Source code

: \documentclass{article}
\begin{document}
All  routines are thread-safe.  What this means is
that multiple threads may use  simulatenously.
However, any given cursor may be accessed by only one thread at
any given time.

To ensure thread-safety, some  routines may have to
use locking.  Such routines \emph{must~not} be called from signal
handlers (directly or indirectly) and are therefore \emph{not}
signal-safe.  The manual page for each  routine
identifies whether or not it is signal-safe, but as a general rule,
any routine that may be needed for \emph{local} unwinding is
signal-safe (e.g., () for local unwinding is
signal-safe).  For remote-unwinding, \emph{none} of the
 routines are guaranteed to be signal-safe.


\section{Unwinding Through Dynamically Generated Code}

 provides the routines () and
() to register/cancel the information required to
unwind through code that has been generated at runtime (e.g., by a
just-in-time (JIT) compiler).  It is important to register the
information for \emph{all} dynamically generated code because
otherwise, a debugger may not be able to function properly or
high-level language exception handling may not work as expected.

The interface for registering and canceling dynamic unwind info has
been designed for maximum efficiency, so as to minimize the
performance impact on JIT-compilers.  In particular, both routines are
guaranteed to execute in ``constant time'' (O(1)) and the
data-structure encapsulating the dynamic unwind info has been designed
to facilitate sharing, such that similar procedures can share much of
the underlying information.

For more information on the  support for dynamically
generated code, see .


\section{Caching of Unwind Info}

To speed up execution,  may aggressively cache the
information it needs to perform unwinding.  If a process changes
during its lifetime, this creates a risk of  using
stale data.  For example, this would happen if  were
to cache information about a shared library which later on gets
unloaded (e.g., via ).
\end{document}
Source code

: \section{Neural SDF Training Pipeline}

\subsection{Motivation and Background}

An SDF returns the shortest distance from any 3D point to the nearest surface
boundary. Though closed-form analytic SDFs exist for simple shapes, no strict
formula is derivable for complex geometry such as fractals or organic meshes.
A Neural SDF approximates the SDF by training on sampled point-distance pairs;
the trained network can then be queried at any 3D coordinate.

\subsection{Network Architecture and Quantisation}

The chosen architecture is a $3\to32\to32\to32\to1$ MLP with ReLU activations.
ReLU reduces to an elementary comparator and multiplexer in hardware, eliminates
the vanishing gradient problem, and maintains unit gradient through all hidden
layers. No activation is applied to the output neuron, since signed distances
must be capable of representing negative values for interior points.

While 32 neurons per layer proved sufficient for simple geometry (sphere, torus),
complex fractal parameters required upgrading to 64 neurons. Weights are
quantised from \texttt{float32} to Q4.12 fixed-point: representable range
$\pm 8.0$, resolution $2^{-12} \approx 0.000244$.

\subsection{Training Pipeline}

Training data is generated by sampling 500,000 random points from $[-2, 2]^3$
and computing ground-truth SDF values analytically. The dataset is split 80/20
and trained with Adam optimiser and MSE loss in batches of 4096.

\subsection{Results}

---

[Problem requirements]: Using the records above, set down exactly the lines from the one with "unloaded (e.g., via )." through the one with "the trained network", inclusive, and nothing more.

[Answer section]:
unloaded (e.g., via ).
\end{document}
Source code

: \section{Neural SDF Training Pipeline}

\subsection{Motivation and Background}

An SDF returns the shortest distance from any 3D point to the nearest surface
boundary. Though closed-form analytic SDFs exist for simple shapes, no strict
formula is derivable for complex geometry such as fractals or organic meshes.
A Neural SDF approximates the SDF by training on sampled point-distance pairs;
the trained network can then be queried at any 3D coordinate.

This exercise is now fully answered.